Magazine article The CPA Journal

The New York State Society of CPAs during World War II

Magazine article The CPA Journal

The New York State Society of CPAs during World War II

Article excerpt

Seventy-five years ago, the accounting profession played an important role in mobilizing its members to contribute to the war effort. This leadership came in several forms-by word, by deed, and by the bonds formed among professionals. The NYSSCPA, among other associations, aimed to inspire its members and provide them with up-to-date information through its activities. Individual leaders spoke out and served in civilian and military capacities. Several warrelated committees were charged with informing the membership about relevant issues and furthering the war effort. This article highlights the Society's contributions-from its leadership to its committees.

The Second World War brought dynamic upheaval to American society from 1941 to 1945. During this time, men of integrity, ability, and leadership were essential in navigating the stormy seas of commerce and governance and in keeping the war machine running. The accounting profession responded quickly to the war and its concomitant demands on the nation's workforce. While the young were enlisting, older accountants served in a host of critical capacities in the U.S. War Department, defense industries, and numerous government agencies. But it was more than just individuals who served in advancing the war effort; CPA societies, such as the NYSSCPA and the American Institute of Accountants (AIA, now the AICPA), played major roles as well.
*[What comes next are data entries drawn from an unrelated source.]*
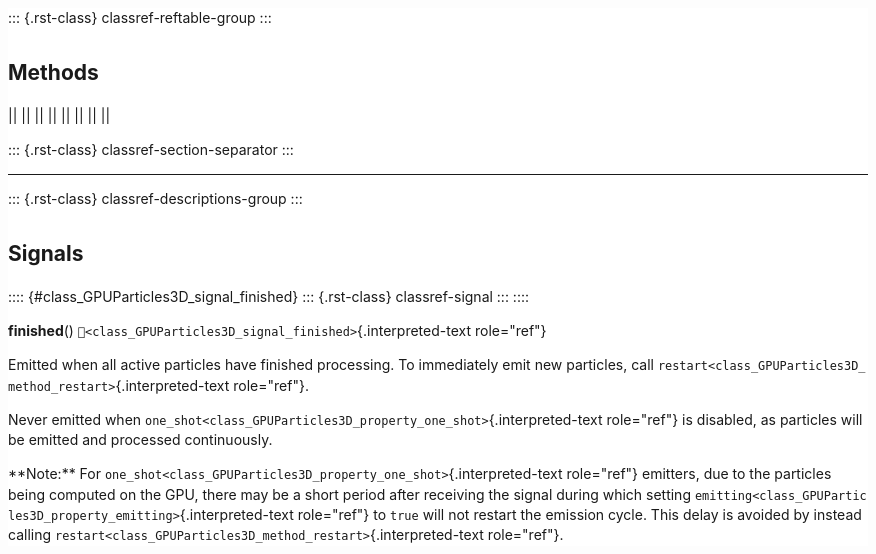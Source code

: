 ::: {.rst-class}
classref-reftable-group
:::

## Methods

||
||
||
||
||
||
||
||

::: {.rst-class}
classref-section-separator
:::

------------------------------------------------------------------------

::: {.rst-class}
classref-descriptions-group
:::

## Signals

:::: {#class_GPUParticles3D_signal_finished}
::: {.rst-class}
classref-signal
:::
::::

**finished**()
`🔗<class_GPUParticles3D_signal_finished>`{.interpreted-text role="ref"}

Emitted when all active particles have finished processing. To
immediately emit new particles, call
`restart<class_GPUParticles3D_method_restart>`{.interpreted-text
role="ref"}.

Never emitted when
`one_shot<class_GPUParticles3D_property_one_shot>`{.interpreted-text
role="ref"} is disabled, as particles will be emitted and processed
continuously.

\*\*Note:\*\* For
`one_shot<class_GPUParticles3D_property_one_shot>`{.interpreted-text
role="ref"} emitters, due to the particles being computed on the GPU,
there may be a short period after receiving the signal during which
setting
`emitting<class_GPUParticles3D_property_emitting>`{.interpreted-text
role="ref"} to `true` will not restart the emission cycle. This delay is
avoided by instead calling
`restart<class_GPUParticles3D_method_restart>`{.interpreted-text
role="ref"}.
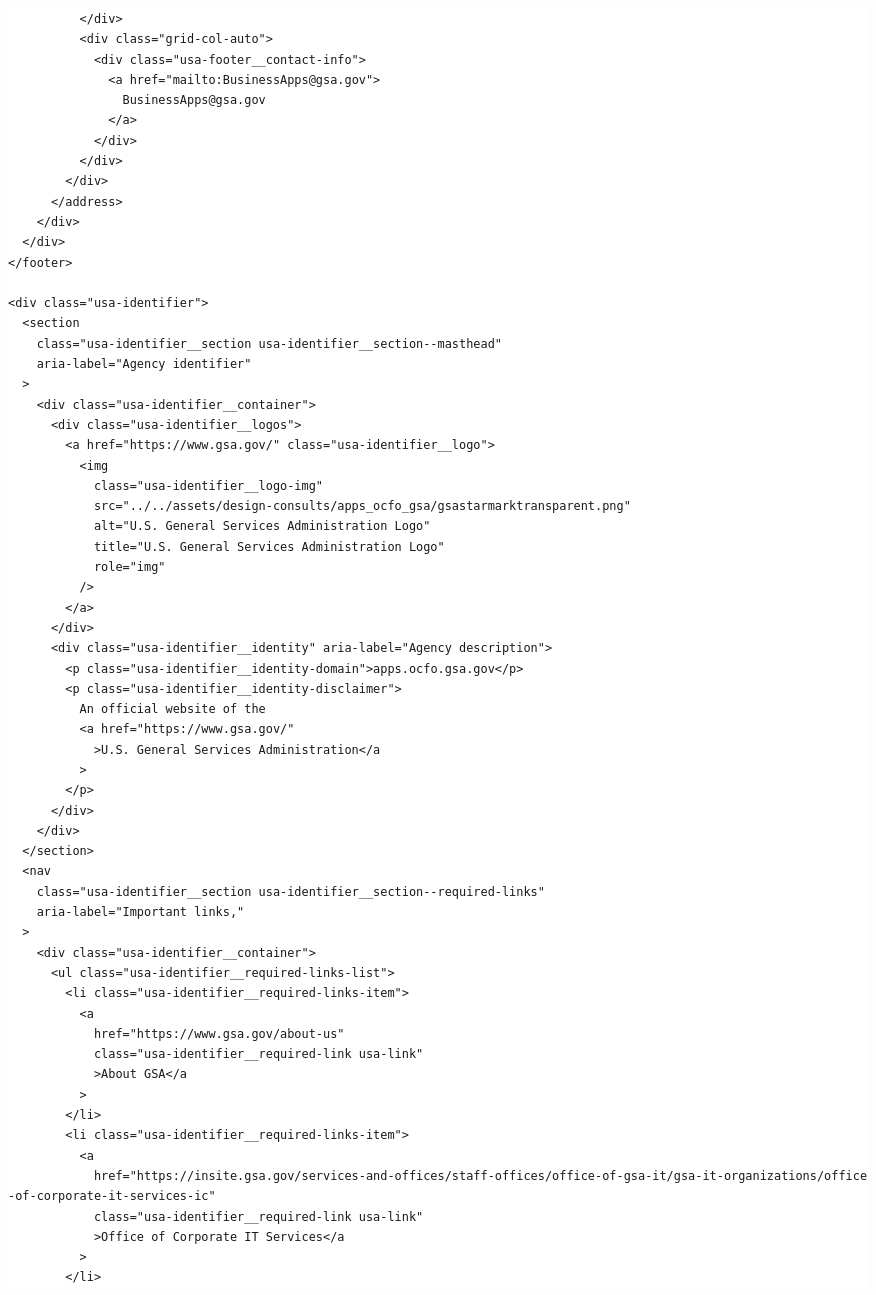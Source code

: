               </div>
              <div class="grid-col-auto">
                <div class="usa-footer__contact-info">
                  <a href="mailto:BusinessApps@gsa.gov">
                    BusinessApps@gsa.gov
                  </a>
                </div>
              </div>
            </div>
          </address>
        </div>
      </div>
    </footer>

    <div class="usa-identifier">
      <section
        class="usa-identifier__section usa-identifier__section--masthead"
        aria-label="Agency identifier"
      >
        <div class="usa-identifier__container">
          <div class="usa-identifier__logos">
            <a href="https://www.gsa.gov/" class="usa-identifier__logo">
              <img
                class="usa-identifier__logo-img"
                src="../../assets/design-consults/apps_ocfo_gsa/gsastarmarktransparent.png"
                alt="U.S. General Services Administration Logo"
                title="U.S. General Services Administration Logo"
                role="img"
              />
            </a>
          </div>
          <div class="usa-identifier__identity" aria-label="Agency description">
            <p class="usa-identifier__identity-domain">apps.ocfo.gsa.gov</p>
            <p class="usa-identifier__identity-disclaimer">
              An official website of the
              <a href="https://www.gsa.gov/"
                >U.S. General Services Administration</a
              >
            </p>
          </div>
        </div>
      </section>
      <nav
        class="usa-identifier__section usa-identifier__section--required-links"
        aria-label="Important links,"
      >
        <div class="usa-identifier__container">
          <ul class="usa-identifier__required-links-list">
            <li class="usa-identifier__required-links-item">
              <a
                href="https://www.gsa.gov/about-us"
                class="usa-identifier__required-link usa-link"
                >About GSA</a
              >
            </li>
            <li class="usa-identifier__required-links-item">
              <a
                href="https://insite.gsa.gov/services-and-offices/staff-offices/office-of-gsa-it/gsa-it-organizations/office-of-corporate-it-services-ic"
                class="usa-identifier__required-link usa-link"
                >Office of Corporate IT Services</a
              >
            </li>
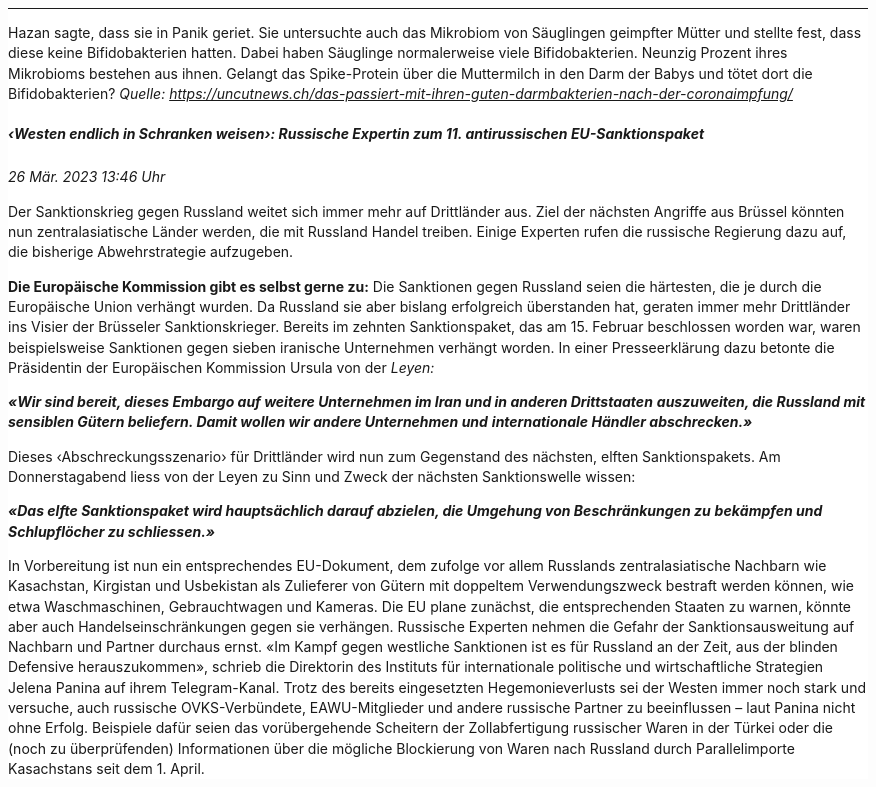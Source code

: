 
-----

Hazan sagte, dass sie in Panik geriet. Sie untersuchte auch das Mikrobiom von Säuglingen geimpfter Mütter
und stellte fest, dass diese keine Bifidobakterien hatten. Dabei haben Säuglinge normalerweise viele Bifidobakterien. Neunzig Prozent ihres Mikrobioms bestehen aus ihnen.
Gelangt das Spike-Protein über die Muttermilch in den Darm der Babys und tötet dort die Bifidobakterien?
_Quelle: https://uncutnews.ch/das-passiert-mit-ihren-guten-darmbakterien-nach-der-coronaimpfung/_

##### ‹Westen endlich in Schranken weisen›: Russische Expertin zum 11. antirussischen EU-Sanktionspaket
_26 Mär. 2023 13:46 Uhr_

Der Sanktionskrieg gegen Russland weitet sich immer mehr auf Drittländer aus. Ziel der nächsten Angriffe
aus Brüssel könnten nun zentralasiatische Länder werden, die mit Russland Handel treiben. Einige Experten
rufen die russische Regierung dazu auf, die bisherige Abwehrstrategie aufzugeben.

**Die Europäische Kommission gibt es selbst gerne zu:**
Die Sanktionen gegen Russland seien die härtesten, die je durch die Europäische Union verhängt wurden.
Da Russland sie aber bislang erfolgreich überstanden hat, geraten immer mehr Drittländer ins Visier der
Brüsseler Sanktionskrieger.
Bereits im zehnten Sanktionspaket, das am 15. Februar beschlossen worden war, waren beispielsweise
Sanktionen gegen sieben iranische Unternehmen verhängt worden. In einer Presseerklärung dazu betonte
die Präsidentin der Europäischen Kommission Ursula von der _Leyen:_

**_«Wir sind bereit, dieses Embargo auf weitere Unternehmen im Iran und in anderen Drittstaaten_**
**_auszuweiten, die Russland mit sensiblen Gütern beliefern. Damit wollen wir andere Unternehmen und_**
**_internationale Händler abschrecken.»_**

Dieses ‹Abschreckungsszenario› für Drittländer wird nun zum Gegenstand des nächsten, elften Sanktionspakets. Am Donnerstagabend liess von der Leyen zu Sinn und Zweck der nächsten Sanktionswelle wissen:

**_«Das elfte Sanktionspaket wird hauptsächlich darauf abzielen, die Umgehung von Beschränkungen zu_**
**_bekämpfen und Schlupflöcher zu schliessen.»_**

In Vorbereitung ist nun ein entsprechendes EU-Dokument, dem zufolge vor allem Russlands zentralasiatische Nachbarn wie Kasachstan, Kirgistan und Usbekistan als Zulieferer von Gütern mit doppeltem Verwendungszweck bestraft werden können, wie etwa Waschmaschinen, Gebrauchtwagen und Kameras. Die
EU plane zunächst, die entsprechenden Staaten zu warnen, könnte aber auch Handelseinschränkungen
gegen sie verhängen.
Russische Experten nehmen die Gefahr der Sanktionsausweitung auf Nachbarn und Partner durchaus
ernst. «Im Kampf gegen westliche Sanktionen ist es für Russland an der Zeit, aus der blinden Defensive
herauszukommen», schrieb die Direktorin des Instituts für internationale politische und wirtschaftliche Strategien Jelena Panina auf ihrem Telegram-Kanal.
Trotz des bereits eingesetzten Hegemonieverlusts sei der Westen immer noch stark und versuche, auch
russische OVKS-Verbündete, EAWU-Mitglieder und andere russische Partner zu beeinflussen – laut Panina
nicht ohne Erfolg. Beispiele dafür seien das vorübergehende Scheitern der Zollabfertigung russischer Waren
in der Türkei oder die (noch zu überprüfenden) Informationen über die mögliche Blockierung von Waren
nach Russland durch Parallelimporte Kasachstans seit dem 1. April.

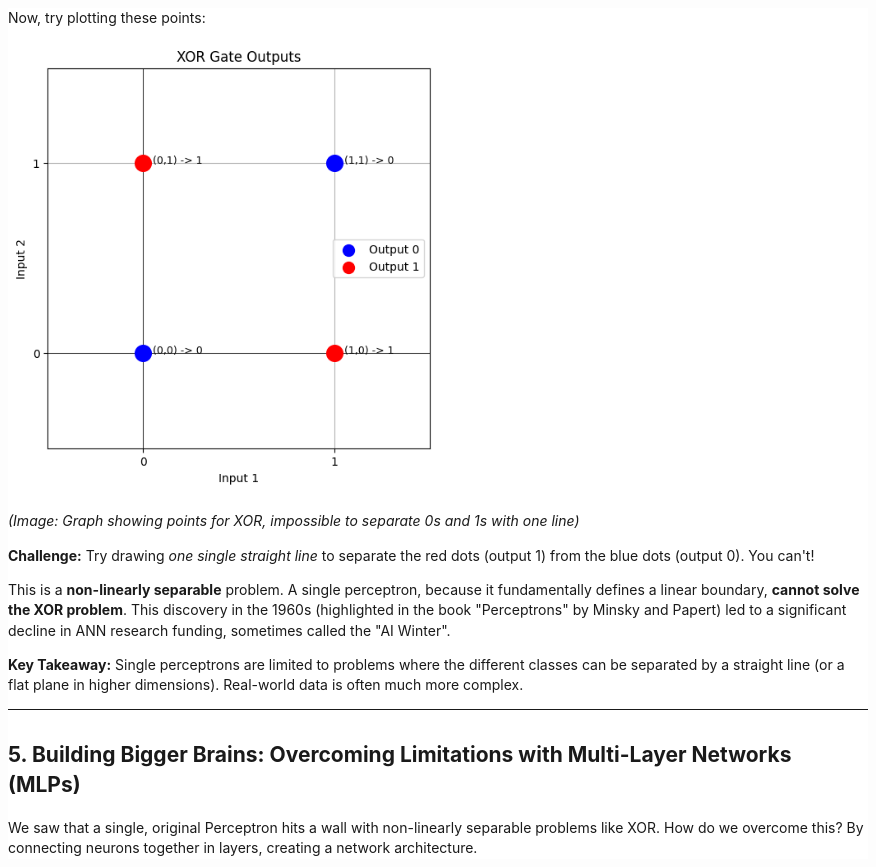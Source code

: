 Now, try plotting these points:

<img src="./img/xor.png" width="50%" alt="Non-Linearly Separable Data (XOR)">

*(Image: Graph showing points for XOR, impossible to separate 0s and 1s with one line)*

**Challenge:** Try drawing *one single straight line* to separate the red dots (output 1) from the blue dots (output 0). You can't!

This is a **non-linearly separable** problem. A single perceptron, because it fundamentally defines a linear boundary, **cannot solve the XOR problem**. This discovery in the 1960s (highlighted in the book "Perceptrons" by Minsky and Papert) led to a significant decline in ANN research funding, sometimes called the "AI Winter".

**Key Takeaway:** Single perceptrons are limited to problems where the different classes can be separated by a straight line (or a flat plane in higher dimensions). Real-world data is often much more complex.

---

## 5. Building Bigger Brains: Overcoming Limitations with Multi-Layer Networks (MLPs)

We saw that a single, original Perceptron hits a wall with non-linearly separable problems like XOR. How do we overcome this? By connecting neurons together in layers, creating a network architecture.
One aspect of professional societies' war effort was inspirational: they actively supported and encouraged service to the nation and championed their members thus engaged. What is difficult-if not impossible-to determine is whether the societies created this spirit of volunteerism among their membership, or merely reinforced it. For many, it arose from within, and for others still, it emanated from peers and associates, but some were surely influenced by their professional affiliations. More measureable are the societies' efforts- through the committees they created; the publications they issued, such as the New York Certified Public Accountant (CPA); and the actions of their presidents, past presidents, and leading members-to rally their memberships.

Leadership by Word

During World War II, members of the AIA and state societies engaged in a variety of tasks for the government and war industries. Noteworthy members of the NYSSCPA-including several presidents, vice presidents, and ranking members- served in uniform. Others advised in key government agencies and in industrial sectors. The leaders of the profession turned out en masse to serve their nation. Their actions clearly signaled to other professionals that accountants should fulfill their duties to their nation in any capacity they could. This message was not lost upon the broader membership.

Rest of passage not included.